Os vazamentos publicados pelo TIB confirmam e comprovam o que já sabíamos: que a larva jato é uma operação política. Ela foi o motor do golpe de 2016, que rompeu com a conciliação de classes em vigor no Brasil a partir de 1985, chamada inicialmente de Nova República e que possibilitou o fim da ditadura militar (1964-1985). É uma operação política de origem americana e expressa um novo modelo de intervenção do governo dos EUA na América Latina. Só falta à vazajato revelar as conexões dos juízes e procuradores com o governo americano, o que certamente existe e provavelmente será revelado, porque não é possível que o golpe tenha sido gestado nas cabeças de Batmoro e Robignol, muito menos que tenha sido fruto do acaso.

A Nova República foi um período interessante na história brasileira, o mais longo período democrático e constitucional. Foi sobretudo uma experiência de construção de uma ordem democrática no Brasil. Para definir que ordem democrática foi essa (e é ainda, porque o golpe não a destruiu completamente ainda, embora venha fazendo isso aceleradamente), é preciso analisar mais detalhadamente seus elementos, que combinam instituições que remontam à Revolução de 1930, outras que foram criadas pela ditadura e não foram extintas e por fim instituições da Constituição de 1988, parte das quais foi implantada ou se tentou implantar e parte das quais nunca saiu do papel.

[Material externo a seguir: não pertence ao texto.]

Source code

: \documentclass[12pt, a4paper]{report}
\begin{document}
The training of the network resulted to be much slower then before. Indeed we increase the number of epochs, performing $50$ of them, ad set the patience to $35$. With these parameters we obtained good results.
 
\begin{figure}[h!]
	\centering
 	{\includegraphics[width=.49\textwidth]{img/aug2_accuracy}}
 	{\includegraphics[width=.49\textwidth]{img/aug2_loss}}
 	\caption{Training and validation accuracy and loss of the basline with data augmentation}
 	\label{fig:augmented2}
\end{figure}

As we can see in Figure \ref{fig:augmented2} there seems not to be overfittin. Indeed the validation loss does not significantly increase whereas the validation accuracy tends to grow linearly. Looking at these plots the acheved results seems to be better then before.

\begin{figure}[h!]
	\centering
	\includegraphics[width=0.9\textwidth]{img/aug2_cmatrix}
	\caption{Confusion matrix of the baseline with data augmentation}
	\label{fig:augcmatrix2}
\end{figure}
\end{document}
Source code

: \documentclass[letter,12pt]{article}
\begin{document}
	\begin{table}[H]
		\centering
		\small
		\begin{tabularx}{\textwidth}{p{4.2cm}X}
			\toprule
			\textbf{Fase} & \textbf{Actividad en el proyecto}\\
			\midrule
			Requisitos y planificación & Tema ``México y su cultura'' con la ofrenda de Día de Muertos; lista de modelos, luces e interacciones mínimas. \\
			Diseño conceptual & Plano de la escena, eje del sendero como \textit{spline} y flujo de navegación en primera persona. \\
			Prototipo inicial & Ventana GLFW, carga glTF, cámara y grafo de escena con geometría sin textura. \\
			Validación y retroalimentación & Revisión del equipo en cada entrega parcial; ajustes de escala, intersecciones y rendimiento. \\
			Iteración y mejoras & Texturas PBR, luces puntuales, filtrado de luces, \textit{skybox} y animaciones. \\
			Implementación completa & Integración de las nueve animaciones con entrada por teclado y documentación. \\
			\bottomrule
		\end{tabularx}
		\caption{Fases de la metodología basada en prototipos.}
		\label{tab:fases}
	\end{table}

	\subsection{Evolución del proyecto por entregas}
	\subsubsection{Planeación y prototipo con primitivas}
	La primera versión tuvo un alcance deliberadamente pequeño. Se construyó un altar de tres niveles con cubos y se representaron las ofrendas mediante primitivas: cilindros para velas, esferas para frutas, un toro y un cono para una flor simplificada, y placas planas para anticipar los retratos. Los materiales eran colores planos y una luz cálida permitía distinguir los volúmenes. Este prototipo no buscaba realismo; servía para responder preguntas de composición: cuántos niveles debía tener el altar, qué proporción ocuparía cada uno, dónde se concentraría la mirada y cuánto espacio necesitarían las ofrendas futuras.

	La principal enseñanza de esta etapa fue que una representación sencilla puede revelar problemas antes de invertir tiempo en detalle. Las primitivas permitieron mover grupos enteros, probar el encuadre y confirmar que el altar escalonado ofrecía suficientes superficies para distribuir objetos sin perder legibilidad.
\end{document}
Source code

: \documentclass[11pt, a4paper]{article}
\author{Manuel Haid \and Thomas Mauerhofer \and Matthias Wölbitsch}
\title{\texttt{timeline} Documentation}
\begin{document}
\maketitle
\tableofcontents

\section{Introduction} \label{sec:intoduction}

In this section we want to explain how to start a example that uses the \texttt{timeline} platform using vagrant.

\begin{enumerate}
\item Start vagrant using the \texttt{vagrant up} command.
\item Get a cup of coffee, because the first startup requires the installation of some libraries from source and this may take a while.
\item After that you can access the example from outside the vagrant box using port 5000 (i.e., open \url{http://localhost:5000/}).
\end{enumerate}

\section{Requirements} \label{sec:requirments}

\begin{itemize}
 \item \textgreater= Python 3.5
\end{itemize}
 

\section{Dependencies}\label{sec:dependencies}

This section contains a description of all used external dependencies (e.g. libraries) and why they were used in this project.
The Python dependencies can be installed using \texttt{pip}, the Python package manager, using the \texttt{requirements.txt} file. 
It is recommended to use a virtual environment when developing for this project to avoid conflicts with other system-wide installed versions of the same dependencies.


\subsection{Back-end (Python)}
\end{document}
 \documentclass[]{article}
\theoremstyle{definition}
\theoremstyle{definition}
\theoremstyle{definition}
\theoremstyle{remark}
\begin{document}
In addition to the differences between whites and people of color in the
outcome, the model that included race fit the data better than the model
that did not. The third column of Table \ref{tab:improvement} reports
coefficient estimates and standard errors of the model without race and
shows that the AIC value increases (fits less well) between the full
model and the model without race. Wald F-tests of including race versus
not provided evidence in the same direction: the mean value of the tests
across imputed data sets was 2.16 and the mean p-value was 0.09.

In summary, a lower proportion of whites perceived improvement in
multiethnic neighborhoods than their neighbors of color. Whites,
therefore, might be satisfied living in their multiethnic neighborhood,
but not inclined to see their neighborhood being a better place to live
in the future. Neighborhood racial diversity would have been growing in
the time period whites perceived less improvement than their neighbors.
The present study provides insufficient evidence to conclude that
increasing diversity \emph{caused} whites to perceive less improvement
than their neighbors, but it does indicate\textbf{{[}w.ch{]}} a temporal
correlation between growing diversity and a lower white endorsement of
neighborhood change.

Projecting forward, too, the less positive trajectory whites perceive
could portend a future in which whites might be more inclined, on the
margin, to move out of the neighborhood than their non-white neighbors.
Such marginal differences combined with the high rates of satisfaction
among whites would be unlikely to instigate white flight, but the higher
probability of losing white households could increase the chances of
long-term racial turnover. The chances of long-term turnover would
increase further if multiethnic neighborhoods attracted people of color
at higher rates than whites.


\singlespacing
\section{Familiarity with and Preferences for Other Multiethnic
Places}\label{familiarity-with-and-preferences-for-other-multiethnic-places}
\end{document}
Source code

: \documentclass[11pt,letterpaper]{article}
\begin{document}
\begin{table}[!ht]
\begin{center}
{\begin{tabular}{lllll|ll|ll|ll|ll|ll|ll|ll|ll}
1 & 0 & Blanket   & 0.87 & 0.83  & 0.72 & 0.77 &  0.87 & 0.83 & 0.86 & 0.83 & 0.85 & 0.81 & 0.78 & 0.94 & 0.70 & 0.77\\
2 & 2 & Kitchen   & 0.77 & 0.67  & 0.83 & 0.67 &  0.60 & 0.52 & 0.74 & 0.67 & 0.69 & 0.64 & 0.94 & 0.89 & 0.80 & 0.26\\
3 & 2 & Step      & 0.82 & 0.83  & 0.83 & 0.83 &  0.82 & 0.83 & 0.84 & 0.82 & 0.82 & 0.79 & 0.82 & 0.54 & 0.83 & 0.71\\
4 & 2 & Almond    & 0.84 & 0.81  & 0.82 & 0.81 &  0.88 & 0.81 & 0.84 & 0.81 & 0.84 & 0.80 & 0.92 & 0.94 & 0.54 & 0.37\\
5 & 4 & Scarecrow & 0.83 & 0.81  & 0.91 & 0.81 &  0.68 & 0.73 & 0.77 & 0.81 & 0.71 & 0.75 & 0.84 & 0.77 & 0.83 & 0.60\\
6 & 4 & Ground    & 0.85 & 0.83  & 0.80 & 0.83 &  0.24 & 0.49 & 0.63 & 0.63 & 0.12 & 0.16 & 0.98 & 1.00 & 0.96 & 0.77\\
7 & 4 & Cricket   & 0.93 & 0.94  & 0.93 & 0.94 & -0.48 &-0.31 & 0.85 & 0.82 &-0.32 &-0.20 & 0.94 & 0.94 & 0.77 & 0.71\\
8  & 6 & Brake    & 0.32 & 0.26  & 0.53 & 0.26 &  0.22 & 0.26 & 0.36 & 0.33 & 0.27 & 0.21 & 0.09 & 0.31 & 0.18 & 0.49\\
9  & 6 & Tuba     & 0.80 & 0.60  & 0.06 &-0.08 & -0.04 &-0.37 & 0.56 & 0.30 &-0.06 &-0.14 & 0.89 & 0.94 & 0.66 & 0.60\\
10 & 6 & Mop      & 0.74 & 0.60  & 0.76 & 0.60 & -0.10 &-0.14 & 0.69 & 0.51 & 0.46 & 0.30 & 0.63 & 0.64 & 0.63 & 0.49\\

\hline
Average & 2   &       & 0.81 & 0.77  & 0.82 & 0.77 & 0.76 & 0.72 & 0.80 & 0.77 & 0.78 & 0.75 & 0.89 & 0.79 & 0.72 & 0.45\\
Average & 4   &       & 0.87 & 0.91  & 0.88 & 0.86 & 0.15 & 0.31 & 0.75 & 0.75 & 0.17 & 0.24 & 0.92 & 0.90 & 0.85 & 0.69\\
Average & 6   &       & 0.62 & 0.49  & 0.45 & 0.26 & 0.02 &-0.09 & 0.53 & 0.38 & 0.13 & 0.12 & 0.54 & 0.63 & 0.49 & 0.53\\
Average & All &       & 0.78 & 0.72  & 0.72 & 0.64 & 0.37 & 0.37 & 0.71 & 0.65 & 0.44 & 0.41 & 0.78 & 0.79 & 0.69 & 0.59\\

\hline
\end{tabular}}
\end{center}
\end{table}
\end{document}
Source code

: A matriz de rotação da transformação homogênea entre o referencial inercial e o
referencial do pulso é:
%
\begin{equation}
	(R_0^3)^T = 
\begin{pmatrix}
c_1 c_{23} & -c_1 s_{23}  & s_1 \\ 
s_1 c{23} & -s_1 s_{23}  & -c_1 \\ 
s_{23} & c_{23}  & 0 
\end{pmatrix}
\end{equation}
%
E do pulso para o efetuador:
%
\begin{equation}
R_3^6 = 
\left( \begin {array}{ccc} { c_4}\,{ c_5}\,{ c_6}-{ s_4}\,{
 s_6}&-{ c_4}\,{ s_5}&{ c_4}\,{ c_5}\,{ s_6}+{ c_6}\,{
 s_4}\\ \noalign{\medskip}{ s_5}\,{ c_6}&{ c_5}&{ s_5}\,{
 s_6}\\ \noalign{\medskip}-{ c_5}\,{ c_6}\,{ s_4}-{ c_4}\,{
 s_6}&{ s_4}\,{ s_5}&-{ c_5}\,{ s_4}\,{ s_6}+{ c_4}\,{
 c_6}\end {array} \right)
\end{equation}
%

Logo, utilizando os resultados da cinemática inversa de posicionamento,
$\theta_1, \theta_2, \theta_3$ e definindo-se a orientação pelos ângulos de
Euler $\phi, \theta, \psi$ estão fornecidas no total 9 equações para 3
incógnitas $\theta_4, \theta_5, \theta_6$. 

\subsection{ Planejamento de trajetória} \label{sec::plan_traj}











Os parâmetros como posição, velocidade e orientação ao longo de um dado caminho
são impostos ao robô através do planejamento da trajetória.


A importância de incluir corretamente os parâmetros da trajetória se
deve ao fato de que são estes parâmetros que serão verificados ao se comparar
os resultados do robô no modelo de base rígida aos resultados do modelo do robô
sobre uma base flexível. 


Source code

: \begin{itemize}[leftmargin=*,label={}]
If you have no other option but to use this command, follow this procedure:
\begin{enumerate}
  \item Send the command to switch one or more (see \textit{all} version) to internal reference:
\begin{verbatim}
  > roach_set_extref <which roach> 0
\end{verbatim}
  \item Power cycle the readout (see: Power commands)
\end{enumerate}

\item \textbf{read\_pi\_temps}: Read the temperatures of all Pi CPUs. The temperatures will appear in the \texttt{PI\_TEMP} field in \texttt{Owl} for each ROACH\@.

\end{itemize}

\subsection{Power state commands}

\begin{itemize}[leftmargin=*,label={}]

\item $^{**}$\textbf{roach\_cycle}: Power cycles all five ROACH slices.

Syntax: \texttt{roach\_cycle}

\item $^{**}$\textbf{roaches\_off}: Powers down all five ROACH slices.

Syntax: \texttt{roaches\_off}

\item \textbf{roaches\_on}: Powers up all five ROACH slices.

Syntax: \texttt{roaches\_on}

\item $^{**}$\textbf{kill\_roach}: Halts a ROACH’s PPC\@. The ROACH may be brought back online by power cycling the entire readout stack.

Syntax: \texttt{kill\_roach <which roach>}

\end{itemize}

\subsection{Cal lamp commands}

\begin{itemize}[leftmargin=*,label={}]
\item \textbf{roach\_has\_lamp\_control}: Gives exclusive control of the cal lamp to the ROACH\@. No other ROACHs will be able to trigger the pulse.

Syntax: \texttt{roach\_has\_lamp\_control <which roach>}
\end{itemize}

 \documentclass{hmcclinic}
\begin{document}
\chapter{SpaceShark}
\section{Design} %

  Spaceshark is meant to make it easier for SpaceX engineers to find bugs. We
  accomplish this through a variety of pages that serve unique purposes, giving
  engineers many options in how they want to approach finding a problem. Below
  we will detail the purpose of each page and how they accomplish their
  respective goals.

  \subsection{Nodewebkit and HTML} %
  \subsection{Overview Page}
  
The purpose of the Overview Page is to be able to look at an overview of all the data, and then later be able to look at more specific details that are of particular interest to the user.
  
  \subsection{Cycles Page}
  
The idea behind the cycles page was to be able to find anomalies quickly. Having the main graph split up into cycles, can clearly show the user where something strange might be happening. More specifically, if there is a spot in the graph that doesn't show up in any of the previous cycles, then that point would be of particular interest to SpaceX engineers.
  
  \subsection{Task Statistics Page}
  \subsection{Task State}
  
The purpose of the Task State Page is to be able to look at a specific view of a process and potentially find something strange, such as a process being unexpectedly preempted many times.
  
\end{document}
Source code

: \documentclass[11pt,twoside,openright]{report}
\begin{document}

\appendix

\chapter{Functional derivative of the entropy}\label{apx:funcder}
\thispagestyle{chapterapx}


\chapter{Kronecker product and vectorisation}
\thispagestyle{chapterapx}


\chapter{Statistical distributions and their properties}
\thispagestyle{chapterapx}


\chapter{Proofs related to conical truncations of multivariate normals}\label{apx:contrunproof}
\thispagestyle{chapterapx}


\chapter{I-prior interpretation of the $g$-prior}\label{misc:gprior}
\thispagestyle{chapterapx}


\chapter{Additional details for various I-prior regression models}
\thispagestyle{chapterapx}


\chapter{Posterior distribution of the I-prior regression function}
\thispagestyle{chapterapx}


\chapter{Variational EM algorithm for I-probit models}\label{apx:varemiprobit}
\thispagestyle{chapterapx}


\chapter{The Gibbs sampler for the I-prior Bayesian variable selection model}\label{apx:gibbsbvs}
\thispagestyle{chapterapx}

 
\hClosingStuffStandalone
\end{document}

Por ser uma combinação de instituições de períodos diversos, a democracia da Nova República misturou elementos fascistas, elementos do New Deal, elementos social-democráticos e ainda elementos liberais. Não vou aprofundar nessa análise, apenas mencionar essa característica fundamental do período, que foi basicamente um período de construção de uma ordem democrática capitalista no Brasil, interrompido pelo golpe de 2016.

O golpe de 2016 não foi só um impeachment, como o do ex-presidente Collor, por exemplo, igualmente ilegal, mas que não representou uma ruptura, só a mudança de governo – Itamar e FHC continuaram políticas neoliberais de Collor e atacaram mais uma vez o que era então considerado o principal problema brasileiro, a inflação.

O que aconteceu em 2016 foi um golpe, uma ruptura, que iniciou a implantação de um novo Estado, uma nova ordem institucional, aprofundada com a eleição do presidente capitão. Considerando que a larva jato é o motor do golpe e que ela foi planejada pelo governo dos EUA, pode-se supor que está sendo experimentado no Brasil um novo modelo de dominação do império americano na América Latina, suposição confirmada pela expansão da larva jato por outras nações sul-americanas, sem falar no cerco à Venezuela.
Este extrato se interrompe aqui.